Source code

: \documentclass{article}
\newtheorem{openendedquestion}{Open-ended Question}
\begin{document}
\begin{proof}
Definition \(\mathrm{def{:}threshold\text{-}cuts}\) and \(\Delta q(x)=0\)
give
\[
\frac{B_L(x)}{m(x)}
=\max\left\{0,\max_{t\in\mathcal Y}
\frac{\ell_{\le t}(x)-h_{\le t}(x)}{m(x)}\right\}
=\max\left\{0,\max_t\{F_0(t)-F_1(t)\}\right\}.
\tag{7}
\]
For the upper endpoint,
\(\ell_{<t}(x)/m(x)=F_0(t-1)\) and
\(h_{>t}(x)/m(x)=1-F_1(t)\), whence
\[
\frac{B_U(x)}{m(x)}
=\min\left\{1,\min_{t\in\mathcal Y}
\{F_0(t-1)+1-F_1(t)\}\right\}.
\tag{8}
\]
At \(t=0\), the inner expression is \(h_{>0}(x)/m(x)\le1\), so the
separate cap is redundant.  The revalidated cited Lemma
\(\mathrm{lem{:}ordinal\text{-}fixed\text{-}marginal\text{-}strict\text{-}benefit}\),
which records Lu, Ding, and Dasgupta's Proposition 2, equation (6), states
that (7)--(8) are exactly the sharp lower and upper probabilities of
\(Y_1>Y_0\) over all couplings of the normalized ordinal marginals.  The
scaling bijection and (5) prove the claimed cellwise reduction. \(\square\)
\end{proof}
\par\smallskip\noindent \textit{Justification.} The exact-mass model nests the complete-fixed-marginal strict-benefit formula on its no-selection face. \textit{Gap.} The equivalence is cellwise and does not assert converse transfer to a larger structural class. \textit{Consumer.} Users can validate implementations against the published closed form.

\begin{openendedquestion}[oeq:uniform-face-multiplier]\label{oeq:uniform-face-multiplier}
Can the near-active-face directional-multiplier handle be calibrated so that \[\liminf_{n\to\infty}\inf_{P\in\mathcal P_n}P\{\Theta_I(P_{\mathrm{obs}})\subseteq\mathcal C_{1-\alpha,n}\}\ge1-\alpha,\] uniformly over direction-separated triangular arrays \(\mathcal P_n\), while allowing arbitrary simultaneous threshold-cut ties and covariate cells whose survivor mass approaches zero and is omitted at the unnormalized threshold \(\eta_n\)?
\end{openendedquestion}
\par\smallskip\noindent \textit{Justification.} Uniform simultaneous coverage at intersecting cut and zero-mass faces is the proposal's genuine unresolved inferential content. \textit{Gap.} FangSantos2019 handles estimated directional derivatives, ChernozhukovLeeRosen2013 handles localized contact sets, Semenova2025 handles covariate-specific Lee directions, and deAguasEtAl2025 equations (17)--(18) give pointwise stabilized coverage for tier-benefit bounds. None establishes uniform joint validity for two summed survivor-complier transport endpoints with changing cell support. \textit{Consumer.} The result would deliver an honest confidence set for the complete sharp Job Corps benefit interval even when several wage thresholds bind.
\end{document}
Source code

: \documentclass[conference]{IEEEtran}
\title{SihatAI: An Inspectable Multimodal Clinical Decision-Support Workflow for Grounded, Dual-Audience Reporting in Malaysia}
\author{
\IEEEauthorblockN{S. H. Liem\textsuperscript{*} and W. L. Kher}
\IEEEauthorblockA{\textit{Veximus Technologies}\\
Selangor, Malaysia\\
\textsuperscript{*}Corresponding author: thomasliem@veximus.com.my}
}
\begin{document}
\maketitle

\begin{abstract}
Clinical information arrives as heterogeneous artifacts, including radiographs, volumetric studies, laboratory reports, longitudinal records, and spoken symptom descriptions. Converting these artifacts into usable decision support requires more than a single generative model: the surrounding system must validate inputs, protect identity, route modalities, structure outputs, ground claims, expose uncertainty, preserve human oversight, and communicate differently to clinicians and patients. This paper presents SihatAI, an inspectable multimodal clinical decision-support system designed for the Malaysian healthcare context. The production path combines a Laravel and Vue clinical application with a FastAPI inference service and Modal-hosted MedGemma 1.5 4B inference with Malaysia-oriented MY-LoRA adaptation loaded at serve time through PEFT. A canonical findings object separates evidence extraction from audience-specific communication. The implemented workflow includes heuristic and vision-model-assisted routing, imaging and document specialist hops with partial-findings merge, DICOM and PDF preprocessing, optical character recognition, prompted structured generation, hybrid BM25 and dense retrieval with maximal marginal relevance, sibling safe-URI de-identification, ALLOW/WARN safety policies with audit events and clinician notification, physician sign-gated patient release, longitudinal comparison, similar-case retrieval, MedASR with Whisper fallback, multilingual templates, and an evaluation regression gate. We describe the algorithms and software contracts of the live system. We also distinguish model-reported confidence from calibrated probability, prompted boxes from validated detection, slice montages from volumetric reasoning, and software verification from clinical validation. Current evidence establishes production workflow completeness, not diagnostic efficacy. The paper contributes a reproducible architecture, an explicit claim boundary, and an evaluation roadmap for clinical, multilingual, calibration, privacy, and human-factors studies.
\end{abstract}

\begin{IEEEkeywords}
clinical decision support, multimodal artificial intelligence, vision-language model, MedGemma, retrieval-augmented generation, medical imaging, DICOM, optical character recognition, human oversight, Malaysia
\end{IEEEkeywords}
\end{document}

Task to carry out –
Give again each line shown above, keeping every word as it is.

Finished task –
Source code

: \documentclass{article}
\newtheorem{openendedquestion}{Open-ended Question}
\begin{document}
\begin{proof}
Definition \(\mathrm{def{:}threshold\text{-}cuts}\) and \(\Delta q(x)=0\)
give
\[
\frac{B_L(x)}{m(x)}
=\max\left\{0,\max_{t\in\mathcal Y}
\frac{\ell_{\le t}(x)-h_{\le t}(x)}{m(x)}\right\}
=\max\left\{0,\max_t\{F_0(t)-F_1(t)\}\right\}.
\tag{7}
\]
For the upper endpoint,
\(\ell_{<t}(x)/m(x)=F_0(t-1)\) and
\(h_{>t}(x)/m(x)=1-F_1(t)\), whence
\[
\frac{B_U(x)}{m(x)}
=\min\left\{1,\min_{t\in\mathcal Y}
\{F_0(t-1)+1-F_1(t)\}\right\}.
\tag{8}
\]
At \(t=0\), the inner expression is \(h_{>0}(x)/m(x)\le1\), so the
separate cap is redundant.  The revalidated cited Lemma
\(\mathrm{lem{:}ordinal\text{-}fixed\text{-}marginal\text{-}strict\text{-}benefit}\),
which records Lu, Ding, and Dasgupta's Proposition 2, equation (6), states
that (7)--(8) are exactly the sharp lower and upper probabilities of
\(Y_1>Y_0\) over all couplings of the normalized ordinal marginals.  The
scaling bijection and (5) prove the claimed cellwise reduction. \(\square\)
\end{proof}
\par\smallskip\noindent \textit{Justification.} The exact-mass model nests the complete-fixed-marginal strict-benefit formula on its no-selection face. \textit{Gap.} The equivalence is cellwise and does not assert converse transfer to a larger structural class. \textit{Consumer.} Users can validate implementations against the published closed form.

\begin{openendedquestion}[oeq:uniform-face-multiplier]\label{oeq:uniform-face-multiplier}
Can the near-active-face directional-multiplier handle be calibrated so that \[\liminf_{n\to\infty}\inf_{P\in\mathcal P_n}P\{\Theta_I(P_{\mathrm{obs}})\subseteq\mathcal C_{1-\alpha,n}\}\ge1-\alpha,\] uniformly over direction-separated triangular arrays \(\mathcal P_n\), while allowing arbitrary simultaneous threshold-cut ties and covariate cells whose survivor mass approaches zero and is omitted at the unnormalized threshold \(\eta_n\)?
\end{openendedquestion}
\par\smallskip\noindent \textit{Justification.} Uniform simultaneous coverage at intersecting cut and zero-mass faces is the proposal's genuine unresolved inferential content. \textit{Gap.} FangSantos2019 handles estimated directional derivatives, ChernozhukovLeeRosen2013 handles localized contact sets, Semenova2025 handles covariate-specific Lee directions, and deAguasEtAl2025 equations (17)--(18) give pointwise stabilized coverage for tier-benefit bounds. None establishes uniform joint validity for two summed survivor-complier transport endpoints with changing cell support. \textit{Consumer.} The result would deliver an honest confidence set for the complete sharp Job Corps benefit interval even when several wage thresholds bind.
\end{document}
Source code

: \documentclass[conference]{IEEEtran}
\title{SihatAI: An Inspectable Multimodal Clinical Decision-Support Workflow for Grounded, Dual-Audience Reporting in Malaysia}
\author{
\IEEEauthorblockN{S. H. Liem\textsuperscript{*} and W. L. Kher}
\IEEEauthorblockA{\textit{Veximus Technologies}\\
Selangor, Malaysia\\
\textsuperscript{*}Corresponding author: thomasliem@veximus.com.my}
}
\begin{document}
\maketitle

\begin{abstract}
Clinical information arrives as heterogeneous artifacts, including radiographs, volumetric studies, laboratory reports, longitudinal records, and spoken symptom descriptions. Converting these artifacts into usable decision support requires more than a single generative model: the surrounding system must validate inputs, protect identity, route modalities, structure outputs, ground claims, expose uncertainty, preserve human oversight, and communicate differently to clinicians and patients. This paper presents SihatAI, an inspectable multimodal clinical decision-support system designed for the Malaysian healthcare context. The production path combines a Laravel and Vue clinical application with a FastAPI inference service and Modal-hosted MedGemma 1.5 4B inference with Malaysia-oriented MY-LoRA adaptation loaded at serve time through PEFT. A canonical findings object separates evidence extraction from audience-specific communication. The implemented workflow includes heuristic and vision-model-assisted routing, imaging and document specialist hops with partial-findings merge, DICOM and PDF preprocessing, optical character recognition, prompted structured generation, hybrid BM25 and dense retrieval with maximal marginal relevance, sibling safe-URI de-identification, ALLOW/WARN safety policies with audit events and clinician notification, physician sign-gated patient release, longitudinal comparison, similar-case retrieval, MedASR with Whisper fallback, multilingual templates, and an evaluation regression gate. We describe the algorithms and software contracts of the live system. We also distinguish model-reported confidence from calibrated probability, prompted boxes from validated detection, slice montages from volumetric reasoning, and software verification from clinical validation. Current evidence establishes production workflow completeness, not diagnostic efficacy. The paper contributes a reproducible architecture, an explicit claim boundary, and an evaluation roadmap for clinical, multilingual, calibration, privacy, and human-factors studies.
\end{abstract}

\begin{IEEEkeywords}
clinical decision support, multimodal artificial intelligence, vision-language model, MedGemma, retrieval-augmented generation, medical imaging, DICOM, optical character recognition, human oversight, Malaysia
\end{IEEEkeywords}
\end{document}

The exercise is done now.